LS: Yes, absolutely. It’s interesting because right before Ben (Williams) left, we had started interviewing for a CMIO that reports to the CMO. So I’ll just give you a quick background. A couple of years ago, we were going to bring in a CMIO on a part-time basis within the IT department, and they were just focusing on doing our CPOE at one hospital at that point. The plan was that we would then take it across the organization. And what we had found is that it was more important to have local ownership since we were only doing one hospital. We ended up using that position for something more broad at that point. But now, as we have started to move our clinical systems across multiple hospitals, organizationally it was brought back up as a very important position to have. We thought that it made most sense to be under the CMO, so that we can balance that CMIO (Clyde Wesp, M.D.) working in partnership with the CIO to jointly take the solutions out to our hospitals.

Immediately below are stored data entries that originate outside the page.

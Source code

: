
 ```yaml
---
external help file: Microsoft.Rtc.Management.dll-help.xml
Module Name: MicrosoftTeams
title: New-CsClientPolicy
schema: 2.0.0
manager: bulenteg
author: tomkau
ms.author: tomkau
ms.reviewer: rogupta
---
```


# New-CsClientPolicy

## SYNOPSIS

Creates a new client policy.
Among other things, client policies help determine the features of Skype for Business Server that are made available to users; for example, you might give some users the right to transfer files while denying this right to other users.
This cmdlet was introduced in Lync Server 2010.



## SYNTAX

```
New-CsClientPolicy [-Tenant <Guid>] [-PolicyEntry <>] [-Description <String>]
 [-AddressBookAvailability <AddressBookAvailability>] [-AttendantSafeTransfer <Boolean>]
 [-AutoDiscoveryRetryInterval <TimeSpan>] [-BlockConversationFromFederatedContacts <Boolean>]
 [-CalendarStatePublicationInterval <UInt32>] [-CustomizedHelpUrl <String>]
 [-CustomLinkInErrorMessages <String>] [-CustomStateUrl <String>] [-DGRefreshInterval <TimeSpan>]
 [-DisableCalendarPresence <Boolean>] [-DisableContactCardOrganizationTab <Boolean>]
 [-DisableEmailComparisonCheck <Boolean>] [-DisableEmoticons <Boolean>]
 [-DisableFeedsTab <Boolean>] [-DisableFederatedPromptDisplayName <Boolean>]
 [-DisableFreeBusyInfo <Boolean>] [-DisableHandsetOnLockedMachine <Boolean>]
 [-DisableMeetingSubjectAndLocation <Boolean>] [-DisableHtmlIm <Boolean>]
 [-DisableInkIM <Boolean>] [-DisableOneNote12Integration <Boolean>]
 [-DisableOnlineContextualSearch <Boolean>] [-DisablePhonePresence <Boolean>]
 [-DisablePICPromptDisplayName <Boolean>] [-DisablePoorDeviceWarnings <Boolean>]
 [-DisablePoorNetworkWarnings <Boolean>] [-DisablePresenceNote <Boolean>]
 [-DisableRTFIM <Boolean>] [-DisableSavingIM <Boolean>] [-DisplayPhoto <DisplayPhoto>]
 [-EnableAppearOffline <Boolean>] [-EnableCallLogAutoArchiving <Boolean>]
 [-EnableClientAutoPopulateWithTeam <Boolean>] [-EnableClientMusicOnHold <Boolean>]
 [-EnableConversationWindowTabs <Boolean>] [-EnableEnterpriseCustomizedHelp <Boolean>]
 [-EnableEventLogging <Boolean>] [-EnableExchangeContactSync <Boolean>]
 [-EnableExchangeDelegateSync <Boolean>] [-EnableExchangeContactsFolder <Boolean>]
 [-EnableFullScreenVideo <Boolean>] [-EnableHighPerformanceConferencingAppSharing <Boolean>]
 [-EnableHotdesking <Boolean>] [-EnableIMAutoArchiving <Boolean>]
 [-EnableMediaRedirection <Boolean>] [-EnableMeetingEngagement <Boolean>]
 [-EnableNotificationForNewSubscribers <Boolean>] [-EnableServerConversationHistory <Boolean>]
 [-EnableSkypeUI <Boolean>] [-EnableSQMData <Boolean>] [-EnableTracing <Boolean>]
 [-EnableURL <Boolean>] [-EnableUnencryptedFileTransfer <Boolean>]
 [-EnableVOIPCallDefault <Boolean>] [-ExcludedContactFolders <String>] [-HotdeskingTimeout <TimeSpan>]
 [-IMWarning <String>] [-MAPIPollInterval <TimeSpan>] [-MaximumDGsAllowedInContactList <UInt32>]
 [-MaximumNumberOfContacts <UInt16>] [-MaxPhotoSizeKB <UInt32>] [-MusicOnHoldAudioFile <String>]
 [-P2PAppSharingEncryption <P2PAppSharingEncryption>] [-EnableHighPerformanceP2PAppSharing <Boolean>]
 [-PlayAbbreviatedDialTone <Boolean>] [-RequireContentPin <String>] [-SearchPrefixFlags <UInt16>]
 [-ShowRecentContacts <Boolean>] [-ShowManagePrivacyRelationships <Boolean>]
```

So that’s a little background. Now I’ll go into my thought process today on how to make that most effective, and I think it is through partnership because we can jointly go to one of our hospitals that’s having a meeting with their physicians and talking about computerized physician order entry or our physician strategy with Stark relaxation. And he can very clearly talk and articulate, from the important of evidence-based medicine, the benefit of consistency in care. Especially when you’re talking to one hospital, they don’t necessarily, don’t take this the wrong way, it’s not as important to them that they’re part of a health system, (what’s important to them is) that they’re doing the right thing for their patients and their local market, where they’re dealing every day. But we also have to show them that just as evidence-based medicine and consistency are important, we don’t want to do waste and re-work, having to reinvent things at every hospital.
So he’s very good on that side. And I can talk from the consistency of implementation, of technology, of strength, of doing things in a consistent manner from a large scale of implementation process, and it’s interesting because of where we meet when talking about the infrastructure, the wireless and the wired, the carts, and everything that comes along with the clinical adoption. We meet when talking about workflow, redesign, and ultimately, real clinical transformation, where you can do things differently because of the technology. And there’s a piece of workflow that the IT group owns because it’s, ‘How do you need to change your workflow so that this new software package fits in.’ And then our CMIO looks at it more from a, ‘Well, how can you really deliver better care, different care than you may have in the past because of this technology being in place.’ And that’s where we kind of meet … in the middle. So that’s pretty exciting.
AG: Where do you stand on the argument between, on the one side, tailoring workflows to fit technology versus making sure technology is tailored to fit existing workflows?
LS: I think you have to have both parties at the table, or both parts at the table. Because we have found that one scenario is that you pull people together, you have them design future state and current state and you do the gap analysis and you try to find the software that will fill that gap. Or you’re kind of doing that at the same time you’re doing your selection process.